Samford To Host Workshop, Lecture by Science and Religion Scholar Oct. 19

Published on September 30, 2015 by Sean Flynt  
denis alexander portrait

Samford University's Center for Science and Religion will host a free ministers' workshop and public lecture by noted scholar Denis Alexander Oct. 19. The workshop will be offered 2-3:30 p.m. The lecture, Science and Faith: More Similar Than You Think, will begin at 7 p.m. in Reid Chapel.

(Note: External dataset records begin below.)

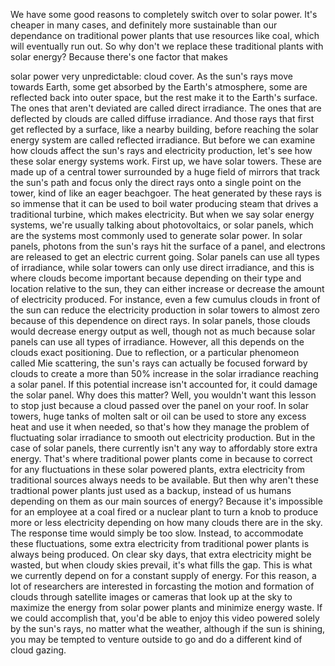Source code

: 
We have some good reasons to completely
switch over to solar power.
It&#39;s cheaper in many cases,
and definitely more sustainable
than our dependance on traditional power plants
that use resources like coal,
which will eventually run out.
So why don&#39;t we replace these
traditional plants with solar energy?
Because there&#39;s one factor that makes

solar power very unpredictable:
cloud cover.
As the sun&#39;s rays move towards Earth,
some get absorbed by the Earth&#39;s atmosphere,
some are reflected back into outer space,
but the rest make it to the Earth&#39;s surface.
The ones that aren&#39;t deviated
are called direct irradiance.
The ones that are deflected by clouds
are called diffuse irradiance.
And those rays that first get reflected by a surface,
like a nearby building,
before reaching the solar energy system
are called reflected irradiance.
But before we can examine how clouds
affect the sun&#39;s rays and electricity production,
let&#39;s see how these solar energy systems work.
First up, we have solar towers.
These are made up of a central tower
surrounded by a huge field of mirrors
that track the sun&#39;s path and focus
only the direct rays onto a single point on the tower,
kind of like an eager beachgoer.
The heat generated by these rays
is so immense that it can be used to boil water
producing steam that drives a traditional turbine,
which makes electricity.
But when we say solar energy systems,
we&#39;re usually talking about photovoltaics,
or solar panels,
which are the systems most commonly used
to generate solar power.
In solar panels,
photons from the sun&#39;s rays hit the surface of a panel,
and electrons are released
to get an electric current going.
Solar panels can use all types of irradiance,
while solar towers can only use direct irradiance,
and this is where clouds become important
because depending on their type and location
relative to the sun,
they can either increase or decrease
the amount of electricity produced.
For instance, even a few cumulus clouds
in front of the sun can reduce
the electricity production in solar towers
to almost zero because of this dependence on direct rays.
In solar panels, those clouds would decrease
energy output as well,
though not as much
because solar panels can use all types of irradiance.
However, all this depends on the clouds exact positioning.
Due to reflection, or a particular phenomeon
called Mie scattering,
the sun&#39;s rays can actually be focused forward
by clouds to create a more than 50% increase
in the solar irradiance reaching a solar panel.
If this potential increase isn&#39;t accounted for,
it could damage the solar panel.
Why does this matter?
Well, you wouldn&#39;t want this lesson to stop
just because a cloud passed over the panel on your roof.
In solar towers, huge tanks of molten salt or oil
can be used to store any excess heat
and use it when needed,
so that&#39;s how they manage the problem
of fluctuating solar irradiance to smooth out
electricity production.
But in the case of solar panels,
there currently isn&#39;t any way to affordably
store extra energy.
That&#39;s where traditional power plants come in
because to correct for any fluctuations
in these solar powered plants,
extra electricity from traditional sources
always needs to be available.
But then why aren&#39;t these tradtional power plants
just used as a backup,
instead of us humans depending on them
as our main sources of energy?
Because it&#39;s impossible for an employee
at a coal fired or a nuclear plant
to turn a knob to produce
more or less electricity depending
on how many clouds there are in the sky.
The response time would simply be too slow.
Instead, to accommodate these fluctuations,
some extra electricity from traditional power plants
is always being produced.
On clear sky days,
that extra electricity might be wasted,
but when cloudy skies prevail,
it&#39;s what fills the gap.
This is what we currently depend on
for a constant supply of energy.
For this reason, a lot of researchers
are interested in forcasting the motion
and formation of clouds through satellite images
or cameras that look up at the sky
to maximize the energy from solar power plants
and minimize energy waste.
If we could accomplish that,
you&#39;d be able to enjoy this video
powered solely by the sun&#39;s rays,
no matter what the weather,
although if the sun is shining,
you may be tempted to venture outside
to go and do a different kind of cloud gazing.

Alexander is emeritus director of the Faraday Institute for Science and Religion, St. Edmund's College, Cambridge. He also served as chairman of the Molecular Immunology Programme and head of the laboratory of Lymphocyte Signaling and Development at the Babraham Institute, Cambridge. Prior to that, Alexander served at the Imperial Cancer Research Laboratories in London (now Cancer Research UK), and spent 15 years developing university departments and laboratories overseas, including American University of Beirut, Lebanon, where he helped to establish the National Unit of Human Genetics.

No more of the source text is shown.